A veces le pregunto dónde vive y sólo acierta a responder: «No lo sé». Al principio todo era no lo sé: el nombre de sus padres, su edad, cuántos hermanos tenía, el lugar donde nació. Lo único que sabía era su nombre, pero poco a poco recupera facultades. Actualmente está en dos terapias, la de recuperación física y la de recuperación del habla. Practica desde la silla de ruedas, se levanta, se apoya en la pierna derecha, mueve la mano, estira la pierna que tiene doblada, pronuncia las vocales: «a, i, u, e, o…». Como no puede comer por sí misma, la alimentan a través de la nariz con una cánula que conecta directamente con el estómago. Tiene los músculos de la garganta agarrotados. Sus cuerdas vocales funcionan, pero los músculos que las controlan no se mueven.

Según el médico, el objetivo del hospital es lograr que salga de allí por su propio pie. Lo que no tiene claro es si será capaz de lograrlo algún día. Yo confío en él, confío en el hospital. Lo dejo todo en sus manos.

Ahora voy a verla cada dos días. Llego a casa a las 11 de la noche. Me paso el día corriendo de visita en visita. He engordado. Quizá porque ceno tarde, justo antes de irme a la cama. También he empezado a beber. Durante la semana voy dos días solo; y con mi familia, el domingo. A los niños les cuesta entender que tengamos que visitarla todos los domingos en lugar de ir a otra parte. Trato de explicárselo, de que comprendan que es lo mismo que haríamos por ellos. Así al menos se muestran más comprensivos con la situación de su tía. Mi madre también viene con nosotros. A mi padre le han dado el alta, pero aún no puede salir porque le sube la fiebre si está mucho tiempo fuera de casa.

¿Carga usted con toda la responsabilidad?

Llevo todo el peso de la situación sobre mis hombros, pero se trata de mi familia. Siento lástima por mi mujer. De no haberse casado conmigo, no tendría que soportar todo esto. También lo siento por mis hijos. Si mi hermana estuviera bien, seguramente los llevaría de vacaciones a alguna parte.

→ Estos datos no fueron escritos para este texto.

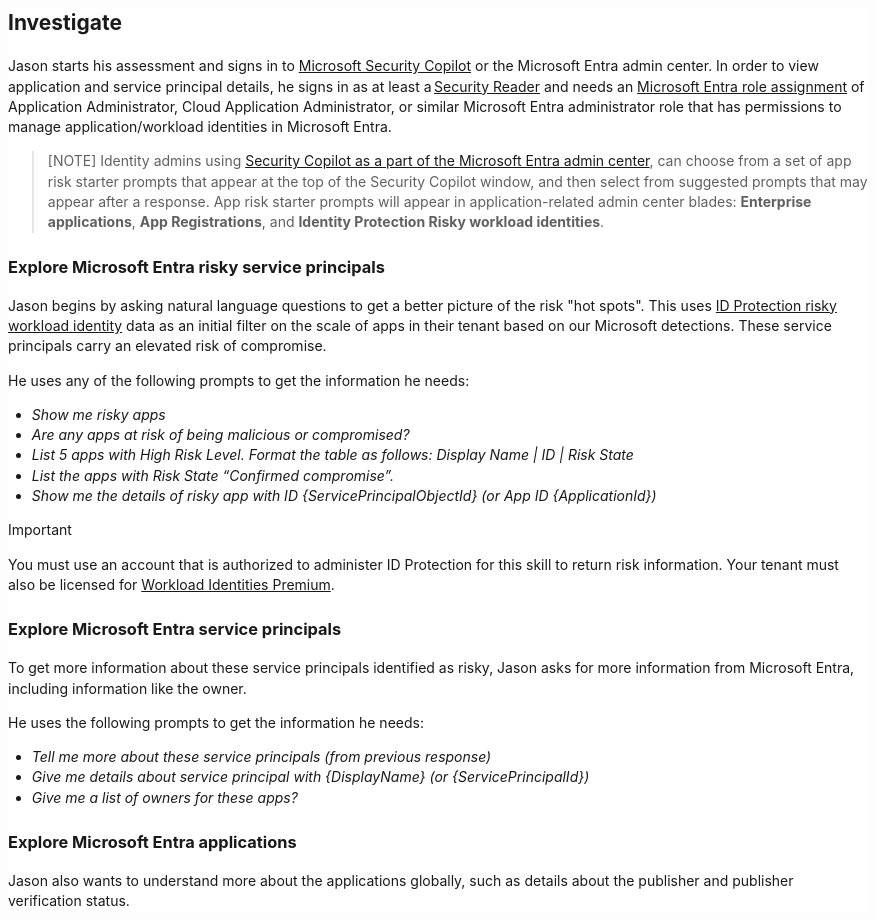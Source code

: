 ## Investigate 

Jason starts his assessment and signs in to [Microsoft Security Copilot](https://securitycopilot.microsoft.com/) or the Microsoft Entra admin center. In order to view application and service principal details, he signs in as at least a [Security Reader](/entra/identity/role-based-access-control/permissions-reference#security-reader) and needs an [Microsoft Entra role assignment](../identity/role-based-access-control/permissions-reference.md) of Application Administrator, Cloud Application Administrator, or similar Microsoft Entra administrator role that has permissions to manage application/workload identities in Microsoft Entra. 
>[NOTE]
>Identity admins using [Security Copilot as a part of the Microsoft Entra admin center](https://learn.microsoft.com/en-us/entra/fundamentals/copilot-security-entra#create-security-copilot-prompts-in-the-microsoft-entra-admin-center-preview), can choose from a set of app risk starter prompts that appear at the top of the Security Copilot window, and then select from suggested prompts that may appear after a response. App risk starter prompts will appear in application-related admin center blades: **Enterprise applications**, **App Registrations**, and **Identity Protection Risky workload identities**.
### Explore Microsoft Entra risky service principals 

Jason begins by asking natural language questions to get a better picture of the risk "hot spots". This uses [ID Protection risky workload identity](../id-protection/concept-workload-identity-risk.md) data as an initial filter on the scale of apps in their tenant based on our Microsoft detections. These service principals carry an elevated risk of compromise.  

He uses any of the following prompts to get the information he needs: 

- *Show me risky apps* 
- *Are any apps at risk of being malicious or compromised?* 
- *List  5 apps with High Risk Level. Format the table as follows: Display Name | ID | Risk State* 
- *List the apps with Risk State “Confirmed compromise”.* 
- *Show me the details of risky app with ID {ServicePrincipalObjectId} (or App ID {ApplicationId})* 

>[!IMPORTANT]
>You must use an account that is authorized to administer ID Protection for this skill to return risk information. Your tenant must also be licensed for [Workload Identities Premium](https://www.microsoft.com/en-us/security/business/identity-access/microsoft-entra-workload-id#office-StandaloneSKU-k3hubfz).  

### Explore Microsoft Entra service principals 

To get more information about these service principals identified as risky, Jason asks for more information from Microsoft Entra, including information like the owner.  

He uses the following prompts to get the information he needs: 

- *Tell me more about these service principals (from previous response)* 
- *Give me details about service principal with {DisplayName} (or {ServicePrincipalId})* 
- *Give me a list of owners for these apps?* 

### Explore Microsoft Entra applications 

Jason also wants to understand more about the applications globally, such as details about the publisher and publisher verification status.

El día que Shizuko volvió a hablar yo estaba a su lado para celebrarlo. En realidad no fue más que un gruñido, pero lloré de emoción. La enfermera también. Por extraño que parezca, mi hermana también lloró. No supe cómo interpretar su llanto, la verdad. Según el médico, cuando las emociones se producen en el cerebro, lo más fácil es que se manifiesten a través de la inestable forma del llanto. Fue un primer paso.

El 23 de julio volvió a hablarles a nuestros padres: «Mamá». Era la primera cosa que le oían decir en cuatro meses. Los dos rompieron a llorar.

Este año ha vuelto a reír. En su cara se dibuja una sonrisa. Se ríe con cualquier tontería, cuando le hago pedorretas y bobadas por el estilo. Le pregunto: «¿Quién se ha tirado un pedo?», y ella responde: «Hermano». Hasta ese extremo ha logrado recuperarse. Aún no habla bien del todo, resulta difícil entender lo que dice, pero al menos intenta expresarse. «¿Qué te apetece hacer?», le pregunto. «Ir a dar un paseo», responde ella. Ha recuperado la voluntad a pesar de que apenas ve, tan sólo un poco con el ojo derecho.

La noche anterior al atentado cenamos en familia y nos felicitamos por nuestra suerte… Una forma modesta de felicidad que al día siguiente quedó destruida por esa panda de imbéciles. Esos criminales nos la arrebataron. Después del atentado estaba enloquecido de rabia. Caminaba por los pasillos del hospital y le daba golpes a las paredes, a las columnas. Aún no sabía que había sido cosa de Aum, pero fuera quien fuera el responsable, estaba listo para darle una paliza. No me di cuenta hasta unos días más tarde de lo dolorido que tenía el puño. Le dije a mi mujer: «¡Qué extraño! Me duele mucho la mano». «Normal, cariño», contestó ella, «te pasas el día dándole golpes a todo.» Estaba tan furioso que ni siquiera me había percatado de eso. Ahora, casi dos años después, las cosas han mejorado mucho. Se lo debo a mi jefe, a los colegas de trabajo de mi hermana, a los médicos y enfermeras. Todos han sido de gran ayuda.